== DATA FOR REVIEW ==

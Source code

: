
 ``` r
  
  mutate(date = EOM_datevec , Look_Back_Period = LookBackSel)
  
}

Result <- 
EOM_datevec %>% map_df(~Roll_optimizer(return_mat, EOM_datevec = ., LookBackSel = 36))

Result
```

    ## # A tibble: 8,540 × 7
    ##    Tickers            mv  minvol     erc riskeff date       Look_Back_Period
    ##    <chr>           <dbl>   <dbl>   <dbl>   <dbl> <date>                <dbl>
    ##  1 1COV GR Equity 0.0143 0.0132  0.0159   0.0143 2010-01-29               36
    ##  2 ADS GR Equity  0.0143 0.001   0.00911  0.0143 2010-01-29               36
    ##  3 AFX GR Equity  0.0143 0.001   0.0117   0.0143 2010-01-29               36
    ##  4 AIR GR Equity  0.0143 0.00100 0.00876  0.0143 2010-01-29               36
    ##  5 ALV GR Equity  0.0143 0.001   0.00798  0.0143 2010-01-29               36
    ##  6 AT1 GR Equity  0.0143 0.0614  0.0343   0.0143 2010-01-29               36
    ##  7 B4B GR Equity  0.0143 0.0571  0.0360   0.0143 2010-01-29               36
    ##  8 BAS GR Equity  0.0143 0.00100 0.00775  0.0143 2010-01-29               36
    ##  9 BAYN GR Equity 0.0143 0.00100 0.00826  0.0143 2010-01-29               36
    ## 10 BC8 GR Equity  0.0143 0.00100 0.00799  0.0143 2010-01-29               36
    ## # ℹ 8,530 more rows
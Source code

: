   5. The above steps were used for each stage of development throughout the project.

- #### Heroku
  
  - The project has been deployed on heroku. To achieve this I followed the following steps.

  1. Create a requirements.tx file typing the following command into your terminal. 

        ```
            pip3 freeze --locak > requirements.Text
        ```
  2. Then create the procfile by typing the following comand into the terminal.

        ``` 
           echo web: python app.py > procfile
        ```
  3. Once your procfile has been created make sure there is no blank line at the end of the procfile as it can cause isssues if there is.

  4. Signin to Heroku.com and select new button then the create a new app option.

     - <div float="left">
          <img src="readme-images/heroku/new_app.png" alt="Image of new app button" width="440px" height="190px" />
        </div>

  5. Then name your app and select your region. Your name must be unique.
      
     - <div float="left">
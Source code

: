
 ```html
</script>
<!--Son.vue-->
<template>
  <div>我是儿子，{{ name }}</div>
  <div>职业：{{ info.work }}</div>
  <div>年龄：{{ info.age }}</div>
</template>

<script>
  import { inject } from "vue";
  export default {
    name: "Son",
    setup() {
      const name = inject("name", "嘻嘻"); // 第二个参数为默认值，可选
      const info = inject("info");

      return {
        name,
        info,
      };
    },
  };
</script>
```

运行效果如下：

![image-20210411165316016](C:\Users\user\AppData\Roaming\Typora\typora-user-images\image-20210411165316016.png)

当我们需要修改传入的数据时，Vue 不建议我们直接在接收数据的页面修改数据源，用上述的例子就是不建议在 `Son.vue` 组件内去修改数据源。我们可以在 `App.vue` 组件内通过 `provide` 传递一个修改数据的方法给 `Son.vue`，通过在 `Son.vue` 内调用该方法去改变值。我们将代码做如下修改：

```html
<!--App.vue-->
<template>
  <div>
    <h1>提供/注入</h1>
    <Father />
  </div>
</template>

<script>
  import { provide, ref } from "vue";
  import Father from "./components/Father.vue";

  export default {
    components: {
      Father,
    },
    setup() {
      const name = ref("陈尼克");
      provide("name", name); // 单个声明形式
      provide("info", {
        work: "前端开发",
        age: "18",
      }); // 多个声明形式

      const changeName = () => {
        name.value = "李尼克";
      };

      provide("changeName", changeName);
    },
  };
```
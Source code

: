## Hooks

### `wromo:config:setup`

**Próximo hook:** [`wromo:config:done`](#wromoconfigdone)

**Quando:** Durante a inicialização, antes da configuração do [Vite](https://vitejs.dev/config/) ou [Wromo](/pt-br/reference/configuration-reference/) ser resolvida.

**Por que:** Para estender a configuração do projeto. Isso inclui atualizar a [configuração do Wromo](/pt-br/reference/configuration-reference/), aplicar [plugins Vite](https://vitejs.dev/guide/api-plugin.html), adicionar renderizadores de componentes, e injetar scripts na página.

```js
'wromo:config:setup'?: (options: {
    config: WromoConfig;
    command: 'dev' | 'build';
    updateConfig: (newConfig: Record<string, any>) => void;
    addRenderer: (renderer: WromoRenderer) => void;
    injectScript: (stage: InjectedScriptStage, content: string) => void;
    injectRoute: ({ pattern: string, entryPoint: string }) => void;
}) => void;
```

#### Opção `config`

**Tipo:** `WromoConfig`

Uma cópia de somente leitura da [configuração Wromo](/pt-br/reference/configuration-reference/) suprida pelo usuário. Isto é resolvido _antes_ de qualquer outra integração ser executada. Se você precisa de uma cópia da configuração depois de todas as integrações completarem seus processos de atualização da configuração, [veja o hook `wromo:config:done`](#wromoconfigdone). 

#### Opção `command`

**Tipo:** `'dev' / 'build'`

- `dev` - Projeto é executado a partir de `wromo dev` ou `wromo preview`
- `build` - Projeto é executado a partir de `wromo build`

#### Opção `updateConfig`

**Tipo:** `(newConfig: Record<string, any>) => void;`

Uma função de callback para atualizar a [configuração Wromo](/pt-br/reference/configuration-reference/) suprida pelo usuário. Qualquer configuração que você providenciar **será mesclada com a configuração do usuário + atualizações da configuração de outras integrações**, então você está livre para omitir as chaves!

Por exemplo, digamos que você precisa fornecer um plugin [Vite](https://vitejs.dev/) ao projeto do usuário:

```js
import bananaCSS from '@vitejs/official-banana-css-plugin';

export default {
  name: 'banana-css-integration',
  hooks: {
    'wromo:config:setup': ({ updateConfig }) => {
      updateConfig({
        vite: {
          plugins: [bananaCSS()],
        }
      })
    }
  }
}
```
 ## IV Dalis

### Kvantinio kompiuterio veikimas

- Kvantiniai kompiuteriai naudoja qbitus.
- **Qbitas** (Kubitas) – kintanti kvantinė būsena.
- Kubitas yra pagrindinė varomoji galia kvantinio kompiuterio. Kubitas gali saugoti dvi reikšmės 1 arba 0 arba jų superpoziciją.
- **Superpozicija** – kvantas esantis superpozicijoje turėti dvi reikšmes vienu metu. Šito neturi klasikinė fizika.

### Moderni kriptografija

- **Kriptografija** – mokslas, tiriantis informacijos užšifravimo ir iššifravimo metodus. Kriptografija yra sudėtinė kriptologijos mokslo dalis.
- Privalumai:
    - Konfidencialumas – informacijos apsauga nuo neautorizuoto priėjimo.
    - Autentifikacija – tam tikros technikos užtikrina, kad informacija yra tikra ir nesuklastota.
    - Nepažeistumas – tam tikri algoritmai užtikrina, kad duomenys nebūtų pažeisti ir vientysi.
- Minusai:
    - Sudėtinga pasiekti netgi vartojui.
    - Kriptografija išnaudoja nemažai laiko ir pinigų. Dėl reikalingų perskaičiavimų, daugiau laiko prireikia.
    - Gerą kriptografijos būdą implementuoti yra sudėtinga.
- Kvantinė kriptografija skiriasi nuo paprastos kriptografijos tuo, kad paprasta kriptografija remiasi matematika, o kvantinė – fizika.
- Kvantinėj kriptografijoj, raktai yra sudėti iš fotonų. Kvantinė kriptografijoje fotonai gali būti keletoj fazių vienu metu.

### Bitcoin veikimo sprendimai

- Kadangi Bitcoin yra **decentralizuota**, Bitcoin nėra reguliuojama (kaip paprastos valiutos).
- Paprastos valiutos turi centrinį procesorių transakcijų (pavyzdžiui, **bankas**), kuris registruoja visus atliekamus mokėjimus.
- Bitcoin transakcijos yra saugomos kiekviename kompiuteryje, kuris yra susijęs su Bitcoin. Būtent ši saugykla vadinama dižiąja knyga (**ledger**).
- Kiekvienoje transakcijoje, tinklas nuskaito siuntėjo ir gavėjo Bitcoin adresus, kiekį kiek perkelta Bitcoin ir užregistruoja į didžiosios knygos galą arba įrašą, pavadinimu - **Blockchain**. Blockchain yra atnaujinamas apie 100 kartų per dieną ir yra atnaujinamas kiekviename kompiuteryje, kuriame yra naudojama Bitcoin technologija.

===

ACTIVITY.
A verbatim transcription is needed of the lines above, starting at the line with "- **Superpozicija** –" and ending at the line with "### Moderni kriptografija", both included, and of nothing else.

YOUR RESPONSE.
- **Superpozicija** – kvantas esantis superpozicijoje turėti dvi reikšmes vienu metu. Šito neturi klasikinė fizika.

### Moderni kriptografija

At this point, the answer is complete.